I refer you to George Orwell...

My favourite public-house, the Moon Under Water, is only two minutes from a bus stop, but it is on a side-street, and d*unks and rowdies never seem to find their way there, even on Saturday nights.

Its clientele, though fairly large, consists mostly of ‘regulars’ who occupy the same chair every evening and go there for conversation as much as for the beer.

If you are asked why you favour a particular public-house, it would seem natural to put the beer first, but the thing that most appeals to me about the Moon Under Water is what people call its ‘atmosphere’.

To begin with, its whole architecture and fittings are uncompromisingly Victorian. It has no glass-topped tables or other modern miseries, and, on the other hand, no sham roof-beams, ingle-nooks or plastic panels masquerading as oak. The grained woodwork, the ornamental mirrors behind the bar, the cast-iron fireplaces, the florid ceiling stained dark yellow by tobacco-smoke, the stuffed bull’s head over the mantelpiece — everything has the solid, comfortable ugliness of the nineteenth century.

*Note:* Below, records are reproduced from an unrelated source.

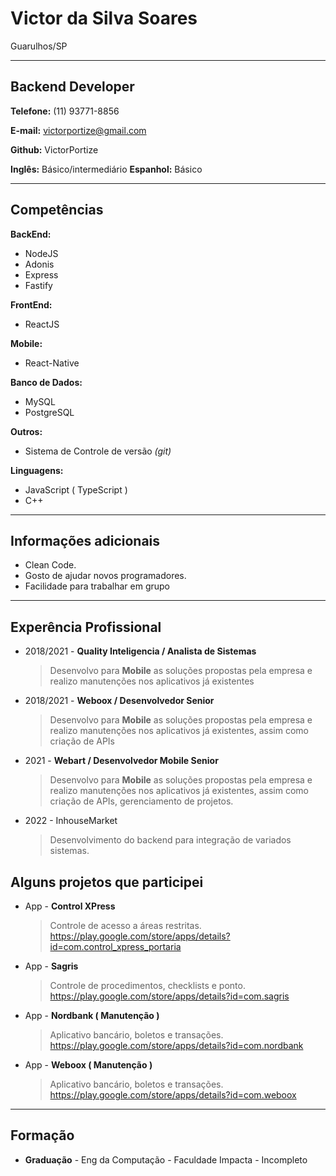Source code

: # Victor da Silva Soares

Guarulhos/SP

---

## Backend Developer

**Telefone:** (11) 93771-8856

**E-mail:** victorportize@gmail.com

**Github:** VictorPortize

**Inglês:** Básico/intermediário
**Espanhol:** Básico

---

## Competências

**BackEnd:**

- NodeJS
- Adonis
- Express
- Fastify

**FrontEnd:**

- ReactJS

**Mobile:**

- React-Native

**Banco de Dados:**

- MySQL
- PostgreSQL

**Outros:**

- Sistema de Controle de versão _(git)_

**Linguagens:**

- JavaScript ( TypeScript )
- C++

---

## Informações adicionais

- Clean Code.
- Gosto de ajudar novos programadores.
- Facilidade para trabalhar em grupo

---

## Experência Profissional

- 2018/2021 - **Quality Inteligencia / Analista de Sistemas**

  > Desenvolvo para **Mobile** as soluções propostas pela empresa e realizo manutenções nos aplicativos já existentes

- 2018/2021 - **Weboox / Desenvolvedor Senior**

  > Desenvolvo para **Mobile** as soluções propostas pela empresa e realizo manutenções nos aplicativos já existentes, assim como criação de APIs

- 2021 - **Webart / Desenvolvedor Mobile Senior**
  > Desenvolvo para **Mobile** as soluções propostas pela empresa e realizo manutenções nos aplicativos já existentes, assim como criação de APIs, gerenciamento de projetos.
  
- 2022 - InhouseMarket
  > Desenvolvimento do backend para integração de variados sistemas.

## Alguns projetos que participei

- App - **Control XPress**

  > Controle de acesso a áreas restritas.
  > https://play.google.com/store/apps/details?id=com.control_xpress_portaria

- App - **Sagris**

  > Controle de procedimentos, checklists e ponto.
  > https://play.google.com/store/apps/details?id=com.sagris

- App - **Nordbank ( Manutenção )**

  > Aplicativo bancário, boletos e transações.
  > https://play.google.com/store/apps/details?id=com.nordbank

- App - **Weboox ( Manutenção )**
  > Aplicativo bancário, boletos e transações.
  > https://play.google.com/store/apps/details?id=com.weboox

---

## Formação

- **Graduação** - Eng da Computação - Faculdade Impacta - Incompleto
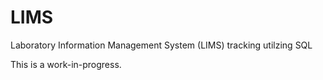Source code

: # LIMS
Laboratory Information Management System (LIMS) tracking utilzing SQL

This is a work-in-progress. 
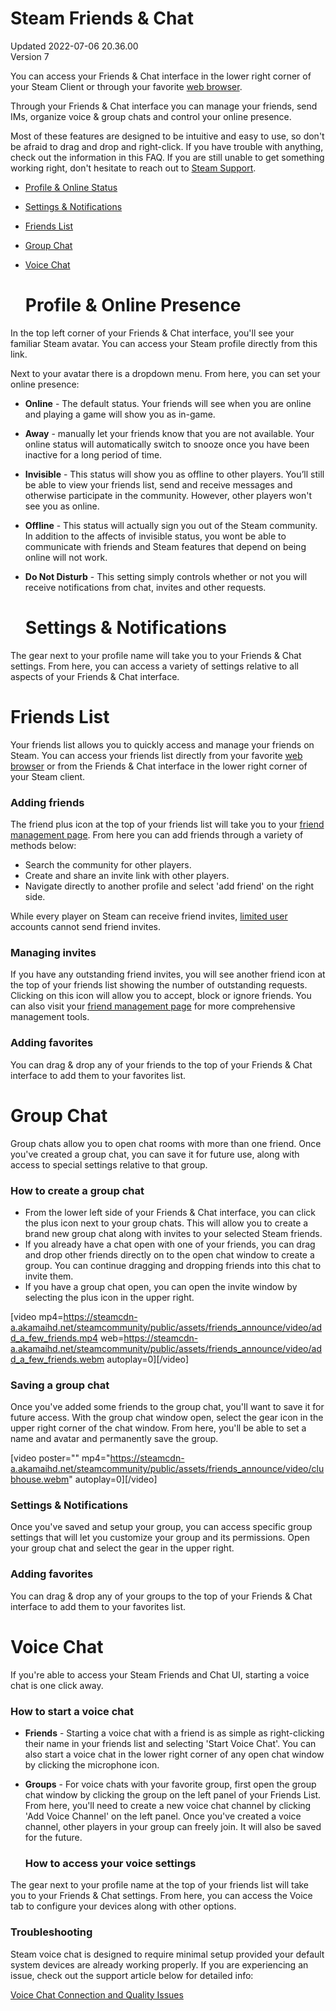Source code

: # Steam Friends & Chat
Updated 2022-07-06 20.36.00  
Version 7  

You can access your Friends & Chat interface in the lower right corner of your Steam Client or through your favorite [web browser](https://steamcommunity.com/chat/).  
  
Through your Friends & Chat interface you can manage your friends, send IMs, organize voice & group chats and control your online presence.  
  
Most of these features are designed to be intuitive and easy to use, so don't be afraid to drag and drop and right-click. If you have trouble with anything, check out the information in this FAQ. If you are still unable to get something working right, don't hesitate to reach out to [Steam Support](https://help.steampowered.com/).  

* [Profile & Online Status](#online)
* [Settings & Notifications](#settings)
* [Friends List](#friends)
* [Group Chat](#group)
* [Voice Chat](#voice)

  
  
  # Profile & Online Presence
  
In the top left corner of your Friends & Chat interface, you'll see your familiar Steam avatar. You can access your Steam profile directly from this link.  
  
Next to your avatar there is a dropdown menu. From here, you can set your online presence:  
  

* **Online** - The default status. Your friends will see when you are online and playing a game will show you as in-game.
* **Away** - manually let your friends know that you are not available. Your online status will automatically switch to snooze once you have been inactive for a long period of time.
* **Invisible** - This status will show you as offline to other players. You’ll still be able to view your friends list, send and receive messages and otherwise participate in the community. However, other players won't see you as online.
* **Offline** - This status will actually sign you out of the Steam community. In addition to the affects of invisible status, you wont be able to communicate with friends and Steam features that depend on being online will not work.
* **Do Not Disturb** - This setting simply controls whether or not you will receive notifications from chat, invites and other requests.

  
  
  
  # Settings & Notifications
  
The gear next to your profile name will take you to your Friends & Chat settings. From here, you can access a variety of settings relative to all aspects of your Friends & Chat interface.  
  
  
  # Friends List
  
Your friends list allows you to quickly access and manage your friends on Steam. You can access your friends list directly from your favorite [web browser](https://steamcommunity.com/my/friends/) or from the Friends & Chat interface in the lower right corner of your Steam client.  
  
### Adding friends
The friend plus icon at the top of your friends list will take you to your [friend management page](https://steamcommunity.com/friends/add). From here you can add friends through a variety of methods below:  
  

* Search the community for other players.
* Create and share an invite link with other players.
* Navigate directly to another profile and select 'add friend' on the right side.

  
  
While every player on Steam can receive friend invites, [limited user](https://help.steampowered.com/en/faqs/view/71D3-35C2-AD96-AA3A) accounts cannot send friend invites.  
  
### Managing invites
If you have any outstanding friend invites, you will see another friend icon at the top of your friends list showing the number of outstanding requests. Clicking on this icon will allow you to accept, block or ignore friends. You can also visit your [friend management page](https://steamcommunity.com/friends) for more comprehensive management tools.  
  
### Adding favorites
You can drag & drop any of your friends to the top of your Friends & Chat interface to add them to your favorites list.  
  
  
  # Group Chat
  
Group chats allow you to open chat rooms with more than one friend. Once you've created a group chat, you can save it for future use, along with access to special settings relative to that group.  
  
### How to create a group chat

* From the lower left side of your Friends & Chat interface, you can click the plus icon next to your group chats. This will allow you to create a brand new group chat along with invites to your selected Steam friends.
* If you already have a chat open with one of your friends, you can drag and drop other friends directly on to the open chat window to create a group. You can continue dragging and dropping friends into this chat to invite them.
* If you have a group chat open, you can open the invite window by selecting the plus icon in the upper right.

  
  
[video mp4=https://steamcdn-a.akamaihd.net/steamcommunity/public/assets/friends_announce/video/add_a_few_friends.mp4 web=https://steamcdn-a.akamaihd.net/steamcommunity/public/assets/friends_announce/video/add_a_few_friends.webm autoplay=0][/video]  
  
### Saving a group chat
Once you've added some friends to the group chat, you'll want to save it for future access. With the group chat window open, select the gear icon in the upper right corner of the chat window. From here, you'll be able to set a name and avatar and permanently save the group.  
  
[video poster="" mp4="https://steamcdn-a.akamaihd.net/steamcommunity/public/assets/friends_announce/video/clubhouse.webm" autoplay=0][/video]  
  
### Settings & Notifications
Once you've saved and setup your group, you can access specific group settings that will let you customize your group and its permissions. Open your group chat and select the gear in the upper right.  
  
### Adding favorites
You can drag & drop any of your groups to the top of your Friends & Chat interface to add them to your favorites list.  
  
  # Voice Chat
  
If you're able to access your Steam Friends and Chat UI, starting a voice chat is one click away.  
  
### How to start a voice chat

* **Friends** - Starting a voice chat with a friend is as simple as right-clicking their name in your friends list and selecting 'Start Voice Chat'. You can also start a voice chat in the lower right corner of any open chat window by clicking the microphone icon.
* **Groups** - For voice chats with your favorite group, first open the group chat window by clicking the group on the left panel of your Friends List. From here, you'll need to create a new voice chat channel by clicking 'Add Voice Channel' on the left panel. Once you've created a voice channel, other players in your group can freely join. It will also be saved for the future.

  ### How to access your voice settings
The gear next to your profile name at the top of your friends list will take you to your Friends & Chat settings. From here, you can access the Voice tab to configure your devices along with other options.  
  
### Troubleshooting
Steam voice chat is designed to require minimal setup provided your default system devices are already working properly. If you are experiencing an issue, check out the support article below for detailed info:  
  
[Voice Chat Connection and Quality Issues ](https://help.steampowered.com/en/faqs/view/1E45-57ED-9153-7EF4)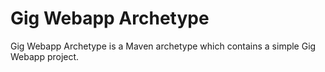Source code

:Gig Webapp Archetype
====================
Gig Webapp Archetype is a Maven archetype which contains a simple 
Gig Webapp project.
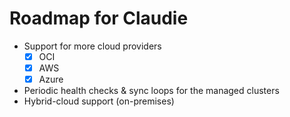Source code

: # Roadmap for Claudie

- Support for more cloud providers
  - [x] OCI
  - [x] AWS
  - [x] Azure
- Periodic health checks & sync loops for the managed clusters
- Hybrid-cloud support (on-premises)
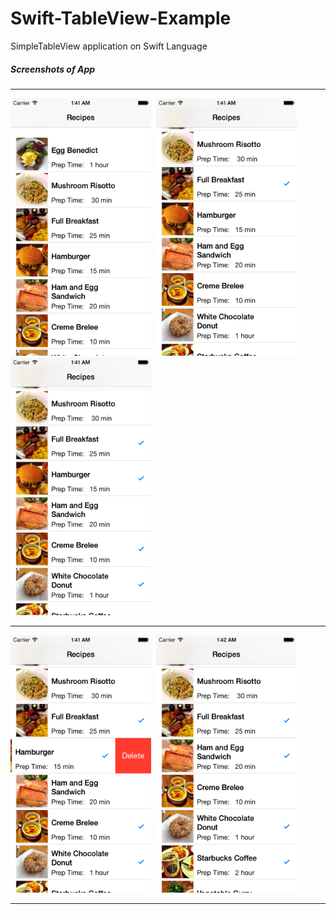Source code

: Swift-TableView-Example
=======================

SimpleTableView application on Swift Language

<h5>Screenshots of App</h5>
<hr>
<img src="https://github.com/ArslanBilal/Swift-TableView-Example/raw/master/Swift-TableView-Example/Screen%20Captures/img1.png" height="412" width="225">&nbsp;
<img src="https://github.com/ArslanBilal/Swift-TableView-Example/raw/master/Swift-TableView-Example/Screen%20Captures/img2.png" height="412" width="225">&nbsp;
<img src="https://github.com/ArslanBilal/Swift-TableView-Example/raw/master/Swift-TableView-Example/Screen%20Captures/img3.png" height="412" width="225"><br>
<hr>
<img src="https://github.com/ArslanBilal/Swift-TableView-Example/raw/master/Swift-TableView-Example/Screen%20Captures/img4.png" height="412" width="225">&nbsp;
<img src="https://github.com/ArslanBilal/Swift-TableView-Example/raw/master/Swift-TableView-Example/Screen%20Captures/img5.png" height="412" width="225">&nbsp;
<hr>
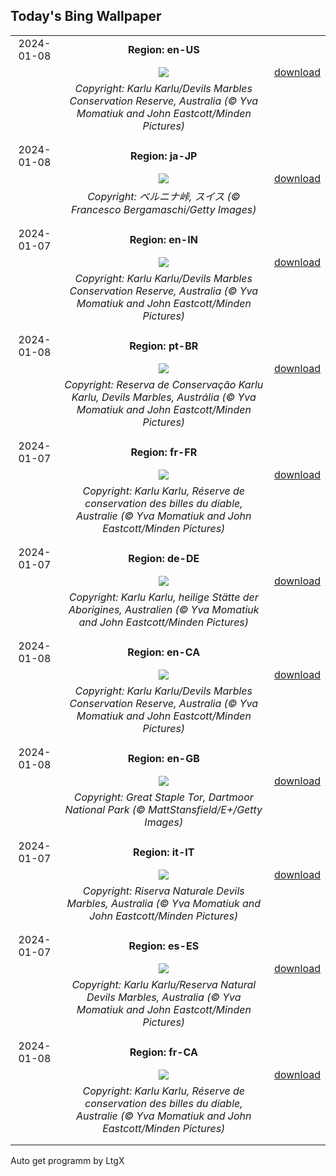 ## Today's Bing Wallpaper
|      |      |      |
| :----: | :----: | :----: |
|2024-01-08|**Region: en-US**||
||![](https://www.bing.com/th?id=OHR.DevilsMarbles_EN-US8559239074_UHD.jpg&pid=hp&w=1152&h=648&rs=1&c=4)| [download](https://www.bing.com/th?id=OHR.DevilsMarbles_EN-US8559239074_UHD.jpg)|
||*Copyright: Karlu Karlu/Devils Marbles Conservation Reserve, Australia (© Yva Momatiuk and John Eastcott/Minden Pictures)*
||
|||
|2024-01-08|**Region: ja-JP**||
||![](https://www.bing.com/th?id=OHR.BerninaPass_JA-JP7712918425_UHD.jpg&pid=hp&w=1152&h=648&rs=1&c=4)| [download](https://www.bing.com/th?id=OHR.BerninaPass_JA-JP7712918425_UHD.jpg)|
||*Copyright: ベルニナ峠, スイス (© Francesco Bergamaschi/Getty Images)*
||
|||
|2024-01-07|**Region: en-IN**||
||![](https://www.bing.com/th?id=OHR.DevilsMarbles_EN-IN6479219710_UHD.jpg&pid=hp&w=1152&h=648&rs=1&c=4)| [download](https://www.bing.com/th?id=OHR.DevilsMarbles_EN-IN6479219710_UHD.jpg)|
||*Copyright: Karlu Karlu/Devils Marbles Conservation Reserve, Australia (© Yva Momatiuk and John Eastcott/Minden Pictures)*
||
|||
|2024-01-08|**Region: pt-BR**||
||![](https://www.bing.com/th?id=OHR.DevilsMarbles_PT-BR1760984393_UHD.jpg&pid=hp&w=1152&h=648&rs=1&c=4)| [download](https://www.bing.com/th?id=OHR.DevilsMarbles_PT-BR1760984393_UHD.jpg)|
||*Copyright: Reserva de Conservação Karlu Karlu, Devils Marbles, Austrália (© Yva Momatiuk and John Eastcott/Minden Pictures)*
||
|||
|2024-01-07|**Region: fr-FR**||
||![](https://www.bing.com/th?id=OHR.DevilsMarbles_FR-FR1418224441_UHD.jpg&pid=hp&w=1152&h=648&rs=1&c=4)| [download](https://www.bing.com/th?id=OHR.DevilsMarbles_FR-FR1418224441_UHD.jpg)|
||*Copyright: Karlu Karlu, Réserve de conservation des billes du diable, Australie (© Yva Momatiuk and John Eastcott/Minden Pictures)*
||
|||
|2024-01-07|**Region: de-DE**||
||![](https://www.bing.com/th?id=OHR.DevilsMarbles_DE-DE1638220976_UHD.jpg&pid=hp&w=1152&h=648&rs=1&c=4)| [download](https://www.bing.com/th?id=OHR.DevilsMarbles_DE-DE1638220976_UHD.jpg)|
||*Copyright: Karlu Karlu, heilige Stätte der Aborigines, Australien (© Yva Momatiuk and John Eastcott/Minden Pictures)*
||
|||
|2024-01-08|**Region: en-CA**||
||![](https://www.bing.com/th?id=OHR.DevilsMarbles_EN-CA8561451534_UHD.jpg&pid=hp&w=1152&h=648&rs=1&c=4)| [download](https://www.bing.com/th?id=OHR.DevilsMarbles_EN-CA8561451534_UHD.jpg)|
||*Copyright: Karlu Karlu/Devils Marbles Conservation Reserve, Australia (© Yva Momatiuk and John Eastcott/Minden Pictures)*
||
|||
|2024-01-08|**Region: en-GB**||
||![](https://www.bing.com/th?id=OHR.GreatStapleSnowUK_EN-GB2875416954_UHD.jpg&pid=hp&w=1152&h=648&rs=1&c=4)| [download](https://www.bing.com/th?id=OHR.GreatStapleSnowUK_EN-GB2875416954_UHD.jpg)|
||*Copyright: Great Staple Tor, Dartmoor National Park (© MattStansfield/E+/Getty Images)*
||
|||
|2024-01-07|**Region: it-IT**||
||![](https://www.bing.com/th?id=OHR.DevilsMarbles_IT-IT1859405943_UHD.jpg&pid=hp&w=1152&h=648&rs=1&c=4)| [download](https://www.bing.com/th?id=OHR.DevilsMarbles_IT-IT1859405943_UHD.jpg)|
||*Copyright: Riserva Naturale Devils Marbles, Australia (© Yva Momatiuk and John Eastcott/Minden Pictures)*
||
|||
|2024-01-07|**Region: es-ES**||
||![](https://www.bing.com/th?id=OHR.DevilsMarbles_ES-ES9592851915_UHD.jpg&pid=hp&w=1152&h=648&rs=1&c=4)| [download](https://www.bing.com/th?id=OHR.DevilsMarbles_ES-ES9592851915_UHD.jpg)|
||*Copyright: Karlu Karlu/Reserva Natural Devils Marbles, Australia (© Yva Momatiuk and John Eastcott/Minden Pictures)*
||
|||
|2024-01-08|**Region: fr-CA**||
||![](https://www.bing.com/th?id=OHR.DevilsMarbles_FR-CA0294680098_UHD.jpg&pid=hp&w=1152&h=648&rs=1&c=4)| [download](https://www.bing.com/th?id=OHR.DevilsMarbles_FR-CA0294680098_UHD.jpg)|
||*Copyright: Karlu Karlu, Réserve de conservation des billes du diable, Australie (© Yva Momatiuk and John Eastcott/Minden Pictures)*
||
|||

Auto get programm by LtgX
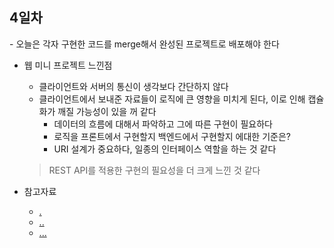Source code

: <h2> 4일차 </h2>
- 오늘은 각자 구현한 코드를 merge해서 완성된 프로젝트로 배포해야 한다

- 웹 미니 프로젝트 느낀점
    - 클라이언트와 서버의 통신이 생각보다 간단하지 않다
    - 클라이언트에서 보내준 자료들이 로직에 큰 영향을 미치게 된다, 이로 인해 캡슐화가 깨질 가능성이 있을 꺼 같다
        - 데이터의 흐름에 대해서 파악하고 그에 따른 구현이 필요하다
        - 로직을 프론트에서 구현할지 백엔드에서 구현할지 에대한 기준은?
        - URI 설계가 중요하다, 일종의 인터페이스 역할을 하는 것 같다
	
	> REST API를 적용한 구현의 필요성을 더 크게 느낀 것 같다

- 참고자료
    - <a href="http://daplus.net/mongodb-mongo-%EC%BD%98%EC%86%94%EC%97%90%EC%84%9C-objectid%EB%A1%9C-%EA%B0%9D%EC%B2%B4%EB%A5%BC-%EC%96%B4%EB%96%BB%EA%B2%8C-%EA%B2%80%EC%83%89%ED%95%A9%EB%8B%88%EA%B9%8C/">.</a>
    - <a href="https://ssamko.tistory.com/38">..</a>
    - <a href="https://velog.io/@leyuri/TIL-input-%EC%97%90%EC%84%9C-%EC%9E%85%EB%A0%A5-%EA%B8%80%EC%9E%90%EC%88%98-%EC%A0%9C%ED%95%9C%ED%95%98%EB%8A%94-2%EA%B0%80%EC%A7%80-%EB%B0%A9%EB%B2%95">...</a>

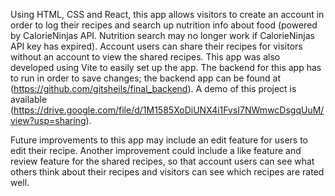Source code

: Using HTML, CSS and React, this app allows visitors to create an account in order to log their recipes and search up nutrition info about food (powered by CalorieNinjas API. Nutrition search may no longer work if CalorieNinjas API key has expired). Account users can share their recipes for visitors without an account to view the shared recipes. This app was also developed using Vite to easily set up the app. The backend for this app has to run in order to save changes; the backend app can be found at (https://github.com/gitsheils/final_backend). A demo of this project is available (https://drive.google.com/file/d/1M1585XoDiUNX4i1FvsI7NWmwcDsgqUuM/view?usp=sharing).

Future improvements to this app may include an edit feature for users to edit their recipe. Another improvement could include a like feature and review feature for the shared recipes, so that account users can see what others think about their recipes and visitors can see which recipes are rated well.

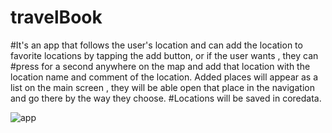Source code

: # travelBook
#It's an app that follows the user's location and can add the location to favorite locations by tapping the add button, or if the user wants , they can #press for a second anywhere on the map and add that location with the location name and comment of the location. 
Added places will appear as a list on the main screen , they will be able open that place in the navigation and go there by the way they choose.
#Locations will be saved in coredata.






![app](https://user-images.githubusercontent.com/114510746/234226810-637b9722-6ab0-45de-897b-551f023a2f5c.png)






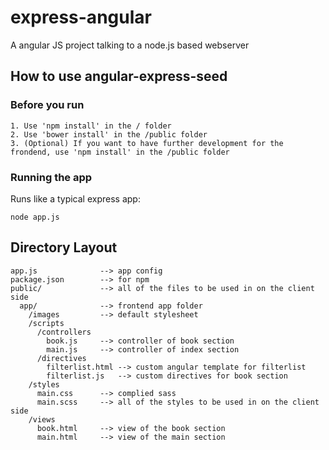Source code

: # express-angular
A angular JS project talking to a node.js based webserver

## How to use angular-express-seed

### Before you run

    1. Use 'npm install' in the / folder
    2. Use 'bower install' in the /public folder 
    3. (Optional) If you want to have further development for the frondend, use 'npm install' in the /public folder

### Running the app

Runs like a typical express app:

    node app.js

## Directory Layout
    
    app.js              --> app config
    package.json        --> for npm
    public/             --> all of the files to be used in on the client side
      app/              --> frontend app folder
        /images         --> default stylesheet
        /scripts
          /controllers
            book.js     --> controller of book section
            main.js     --> controller of index section
          /directives
            filterlist.html --> custom angular template for filterlist
            filterlist.js   --> custom directives for book section
        /styles
          main.css      --> complied sass
          main.scss     --> all of the styles to be used in on the client side
        /views
          book.html     --> view of the book section
          main.html     --> view of the main section

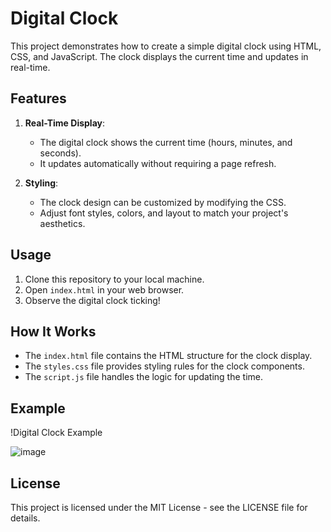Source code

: # Digital Clock

This project demonstrates how to create a simple digital clock using HTML, CSS, and JavaScript. The clock displays the current time and updates in real-time.

## Features

1. **Real-Time Display**:
   - The digital clock shows the current time (hours, minutes, and seconds).
   - It updates automatically without requiring a page refresh.

2. **Styling**:
   - The clock design can be customized by modifying the CSS.
   - Adjust font styles, colors, and layout to match your project's aesthetics.

## Usage

1. Clone this repository to your local machine.
2. Open `index.html` in your web browser.
3. Observe the digital clock ticking!

## How It Works

- The `index.html` file contains the HTML structure for the clock display.
- The `styles.css` file provides styling rules for the clock components.
- The `script.js` file handles the logic for updating the time.

## Example

!Digital Clock Example

![image](https://github.com/NaragintiChanduPriya/Digital-Clock/assets/103315311/10d7c61f-92c7-4ca2-b77a-f5c8528b3768)


## License

This project is licensed under the MIT License - see the LICENSE file for details.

In winter there is generally a good fire burning in at least two of the bars, and the Victorian lay-out of the place gives one plenty of elbow-room. There are a public bar, a saloon bar, a ladies’ bar, a bottle-and-jug for those who are too bashful to buy their supper beer publicly, and, upstairs, a dining-room.

Games are only played in the public, so that in the other bars you can walk about without constantly ducking to avoid flying darts.

In the Moon Under Water it is always quiet enough to talk. The house possesses neither a radio nor a piano, and even on Christmas Eve and such occasions the singing that happens is of a decorous kind.

The barmaids know most of their customers by name, and take a personal interest in everyone. They are all middle-aged women—two of them have their hair dyed in quite surprising shades—and they call everyone ‘dear,’ irrespective of age or sex. (‘Dear,’ not ‘Ducky’: pubs where the barmaid calls you ‘ducky’ always have a disagreeable raffish atmosphere.)

Unlike most pubs, the Moon Under Water sells tobacco as well as cigarettes, and it also sells aspirins and stamps, and is obliging about letting you use the telephone.

You cannot get dinner at the Moon Under Water, but there is always the snack counter where you can get liver-sausage sandwiches, mussels (a speciality of the house), cheese, pickles and those large biscuits with caraway seeds in them which only seem to exist in public-houses.

Upstairs, six days a week, you can get a good, solid lunch—for example, a cut off the joint, two vegetables and boiled jam roll—for about three shillings.

The special pleasure of this lunch is that you can have draught stout with it. I doubt whether as many as 10 per cent of London pubs serve draught stout, but the Moon Under Water is one of them. It is a soft, creamy sort of stout, and it goes better in a pewter pot.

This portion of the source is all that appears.